ピンと()びた(からだ)が、にょろっと()がる。
(よう)は、帽子(ぼうし)()いで、お辞儀(じぎ)をしたわけだ。

(かれ)は、(ひく)(こえ)で、自己(じこ)紹介(しょうかい)した。
(おれ)名前(なまえ)は、ド・ジョーだ。ドジョウじゃない。アクセントは(あたま)()けてくれ」

(ちが)うって、そこか。
(かれ)は、お手本(てほん)まで(しめ)してみせた。
(えい)会話(かいわ)先生(せんせい)みたいだ。
「ド・ジョー」

「ド・ジョー」
(あかつき)は、元気(げんき)よく()(かえ)した。
(うし)ろの(あおい)も、つられて呆然(ぼうぜん)復唱(ふくしょう)している。

(わたし)(あかつき)!」
(あかつき)は、(うれ)しそうに自分(じぶん)(ゆび)さした。
いよいよ(えい)会話(かいわ)授業(じゅぎょう)みたいになってきた。
自己(じこ)紹介(しょうかい)時間(じかん)だ。

(あかつき)は、(いきお)いよく()(かえ)って、(あおい)(あお)()た。
ああ。(あかつき)笑顔(えがお)が、当然(とうぜん)のように(うなが)している。
(つぎ)(あおい)(ばん)だよ。

(あおい)は、(あかつき)ほど適応(てきおう)能力(のうりょく)(すぐ)れてはいない。
だが、協調性(きょうちょうせい)には(すぐ)れていた。

「あー。(おれ)は、(あおい)です。あの、(あかつき)(たす)けて(くだ)さったみたいで、(あり)(がと)うございました」

(あおい)は、ちゃんと名乗(なの)った(うえ)で、深々(ふかぶか)とお辞儀(じぎ)をした。
ほとんど条件(じょうけん)反射(はんしゃ)だ。(あたま)(かた)は、現状(げんじょう)についていっていない。
(だれ)だって、ドジョウに()かってお(れい)()()()るとは(おも)わないだろう。

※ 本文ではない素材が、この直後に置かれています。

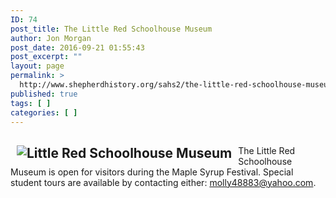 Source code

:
 ```yaml
---
ID: 74
post_title: The Little Red Schoolhouse Museum
author: Jon Morgan
post_date: 2016-09-21 01:55:43
post_excerpt: ""
layout: page
permalink: >
  http://www.shepherdhistory.org/sahs2/the-little-red-schoolhouse-museum/
published: true
tags: [ ]
categories: [ ]
---
```

<h2><img src="https://web.archive.org/web/20131126081814/http://shepherdahs.org/images/red_schoolhouse.png" alt="Little Red Schoolhouse Museum" align="left" hspace="10px" /></h2>
<p align="left">The Little Red Schoolhouse Museum is open for visitors during the Maple Syrup Festival. Special student tours are available by contacting either: <a href="mailto:molly48883@yahoo.com">molly48883@yahoo.com</a>.</p>

<h2 align="right"></h2>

「おう。もう(すこ)元気(げんき)がありゃ、100(てん)満点(まんてん)挨拶(あいさつ)だな」
まさかの、ドジョウによるダメ()しがされた。
予想(よそう)だにしないことの連続(れんぞく)だ。

だが、予想(よそう)どころか、見当(けんとう)もつかないことを、ド・ジョーは(つづ)けて()った。